In this paper, we proposed a novel sequential mass imputation approach and applied it together with the calibration approach to improve the representativeness of the TBRFSS. To the best of our knowledge, we are the first to implement data integration approaches to American Indian Health research. Data integration procedures, including calibration and sequential mass imputation methods, show promising results for improving the representativeness of TBRFSS. Our proposed methods can be naturally applied to other health studies that use non-probability samples, such as the Strong Heart Study, the Framingham Heart Study, and many others. If selection biases or measurement errors were consistent over a period of time, then the trend analysis might still be possible. In addition, we developed user-friendly computational resource for other public health researchers. Computational codes can be obtained by sending email to the first author of this paper. The approach had limitations. First, we evaluated only the proposed data integration methods by using the BRFSS and TBRFSS. Further evidence must be provided by using other data files. Second, we considered only the nine outcome variables discussed in previous sections as examples. It might be interesting to evaluate other outcome variables. Thirdly, we only considered parametric sequential mass imputation approaches in the study.

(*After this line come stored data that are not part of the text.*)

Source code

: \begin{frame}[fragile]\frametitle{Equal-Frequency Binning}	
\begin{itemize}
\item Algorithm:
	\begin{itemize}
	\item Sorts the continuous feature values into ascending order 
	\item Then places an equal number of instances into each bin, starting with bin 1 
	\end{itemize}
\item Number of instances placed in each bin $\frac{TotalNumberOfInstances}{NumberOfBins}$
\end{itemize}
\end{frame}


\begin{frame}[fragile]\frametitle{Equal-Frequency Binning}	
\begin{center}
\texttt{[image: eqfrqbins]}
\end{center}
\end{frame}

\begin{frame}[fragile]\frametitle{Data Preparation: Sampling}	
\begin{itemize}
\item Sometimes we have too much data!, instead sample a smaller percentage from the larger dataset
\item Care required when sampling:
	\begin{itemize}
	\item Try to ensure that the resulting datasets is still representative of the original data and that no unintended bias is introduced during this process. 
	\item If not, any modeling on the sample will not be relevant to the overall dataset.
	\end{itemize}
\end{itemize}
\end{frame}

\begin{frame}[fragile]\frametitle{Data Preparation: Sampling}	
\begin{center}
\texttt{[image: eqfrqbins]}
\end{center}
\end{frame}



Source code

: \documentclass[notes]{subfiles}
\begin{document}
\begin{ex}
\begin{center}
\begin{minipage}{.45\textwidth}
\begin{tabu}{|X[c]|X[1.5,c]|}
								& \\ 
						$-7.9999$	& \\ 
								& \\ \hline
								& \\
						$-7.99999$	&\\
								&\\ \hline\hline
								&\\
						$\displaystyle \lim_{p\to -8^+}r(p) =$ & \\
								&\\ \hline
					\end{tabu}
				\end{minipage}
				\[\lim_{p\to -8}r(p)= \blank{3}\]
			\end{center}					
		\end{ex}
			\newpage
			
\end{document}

Nonparametric and machine learning methods can be used to improve the robustness of the methods. Lastly, there might be some small degree of misclassification for race variables in both BRFSS and TBRFSS. We ignored such effect in our study.

Conclusion

In this paper, we compared two of the most popular data integration approaches (calibration and mass imputation) for AI/AN health research by combining the information from the 2018 and 2019 BRFSS and the 2019 TBRFSS. Both data integration approaches improved the representativeness of the original TBRFSS sample for all outcome variables in terms of frequency estimates and for most outcome variables in terms of percentage estimates. In practice, it can happen that the unweighted estimate from non-probability sample is closer to the weighted estimate from probability sample compared to the adjusted estimate since we only observe one random sample and the performance of the data integration methods depend on the underlying model assumptions of outcome variables and covariate variables. The approach also had strengths. First, we are the first to apply data integration methods to improve the representativeness of AI/AN survey data. Second, we are the first to propose using sequential mass imputation for data integration. In future research, we will propose and apply machine learning-based data integration approaches, including regression tree, random forest, XGboosting, and Deep Learning, to further improve the representativeness of the TBRFSS, since those machine learning approaches can better model the complex non-linearity in the data file and may have better prediction power. We also plan to apply our proposed data integration approaches to combine information from future TBRFSS surveys with the BRFSS and American Community Surveys. One can first build an imputation model by using the TBRFSS and then impute outcome variables of interest in both the BRFSS and American Community Surveys.